Lorsque ces héritages rencontrent une justice défaillante, des décisions administratives non exécutées, des OQTF transformées en paperasse sans effet, le passage à l’acte devient rationnel. Une interdiction qui n’est pas appliquée n’est pas un compromis humaniste ; c’est un signal de faiblesse. Et toute faiblesse répétée devient une invitation. La loi cesse alors d’être une limite ; elle devient un décor.

Le plus grave n’est pas seulement la répétition des agressions, mais ce qu’elles produisent en profondeur. Une société qui apprend à se restreindre, à éviter, à contourner. Des femmes qui modifient leurs trajets. Des Juifs qui dissimulent leur identité. Des citoyens qui intègrent l’idée que l’espace public n’est plus pleinement protégé. La peur ne se manifeste pas par des paniques spectaculaires, mais par des adaptations silencieuses. Or une société qui s’adapte à la peur est déjà une société qui abdique.

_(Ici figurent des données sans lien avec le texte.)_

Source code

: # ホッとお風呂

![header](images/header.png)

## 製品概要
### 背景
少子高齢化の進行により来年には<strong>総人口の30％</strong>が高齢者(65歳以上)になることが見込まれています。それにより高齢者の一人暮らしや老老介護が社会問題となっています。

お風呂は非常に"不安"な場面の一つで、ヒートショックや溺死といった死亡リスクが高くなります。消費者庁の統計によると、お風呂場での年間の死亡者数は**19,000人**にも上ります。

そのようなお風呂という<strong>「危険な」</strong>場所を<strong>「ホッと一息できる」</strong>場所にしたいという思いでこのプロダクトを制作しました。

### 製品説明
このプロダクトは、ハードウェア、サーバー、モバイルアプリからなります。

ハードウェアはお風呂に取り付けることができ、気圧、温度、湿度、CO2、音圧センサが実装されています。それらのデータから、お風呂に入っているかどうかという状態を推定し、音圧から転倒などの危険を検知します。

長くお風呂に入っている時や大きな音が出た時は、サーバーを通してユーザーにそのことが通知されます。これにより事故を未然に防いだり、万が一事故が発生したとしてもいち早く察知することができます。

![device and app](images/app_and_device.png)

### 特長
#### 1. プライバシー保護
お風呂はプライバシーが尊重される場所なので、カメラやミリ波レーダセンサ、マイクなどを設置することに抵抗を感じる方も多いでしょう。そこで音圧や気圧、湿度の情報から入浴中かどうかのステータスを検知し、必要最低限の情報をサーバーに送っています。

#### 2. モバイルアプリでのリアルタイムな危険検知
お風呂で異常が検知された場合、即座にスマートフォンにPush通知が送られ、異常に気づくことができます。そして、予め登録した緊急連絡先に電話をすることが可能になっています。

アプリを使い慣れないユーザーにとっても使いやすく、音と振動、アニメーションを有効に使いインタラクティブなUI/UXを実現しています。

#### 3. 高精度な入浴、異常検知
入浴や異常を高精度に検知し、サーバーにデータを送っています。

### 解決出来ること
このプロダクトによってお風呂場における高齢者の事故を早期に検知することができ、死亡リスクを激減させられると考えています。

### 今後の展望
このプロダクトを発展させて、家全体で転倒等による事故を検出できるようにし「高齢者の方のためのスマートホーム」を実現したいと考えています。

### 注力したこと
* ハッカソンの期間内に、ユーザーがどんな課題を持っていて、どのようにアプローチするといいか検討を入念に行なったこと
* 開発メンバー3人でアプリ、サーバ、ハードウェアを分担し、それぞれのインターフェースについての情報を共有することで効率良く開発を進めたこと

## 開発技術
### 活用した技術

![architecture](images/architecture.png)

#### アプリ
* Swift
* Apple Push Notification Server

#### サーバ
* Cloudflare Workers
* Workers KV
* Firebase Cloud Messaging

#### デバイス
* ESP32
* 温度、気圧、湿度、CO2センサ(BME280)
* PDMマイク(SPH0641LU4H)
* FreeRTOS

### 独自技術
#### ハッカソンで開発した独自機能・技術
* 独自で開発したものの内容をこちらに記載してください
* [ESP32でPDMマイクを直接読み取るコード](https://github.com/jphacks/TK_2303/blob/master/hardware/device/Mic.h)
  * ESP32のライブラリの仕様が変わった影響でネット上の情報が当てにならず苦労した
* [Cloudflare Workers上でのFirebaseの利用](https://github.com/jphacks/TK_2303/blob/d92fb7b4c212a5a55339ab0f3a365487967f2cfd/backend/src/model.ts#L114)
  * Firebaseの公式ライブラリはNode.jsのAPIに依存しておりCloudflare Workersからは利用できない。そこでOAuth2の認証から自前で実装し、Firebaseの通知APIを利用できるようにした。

Face à cela, l’État parle peu, ou mal. Il invoque la complexité juridique, les droits fondamentaux, les procédures. Il découpe les drames en catégories rassurantes : acte isolé, déséquilibre psychologique, contexte social. Il évite l’essentiel : reconnaître que l’autorité ne se proclame pas, elle s’exerce. Une justice qui ne protège plus les corps concrets au nom de principes abstraits finit par perdre toute légitimité.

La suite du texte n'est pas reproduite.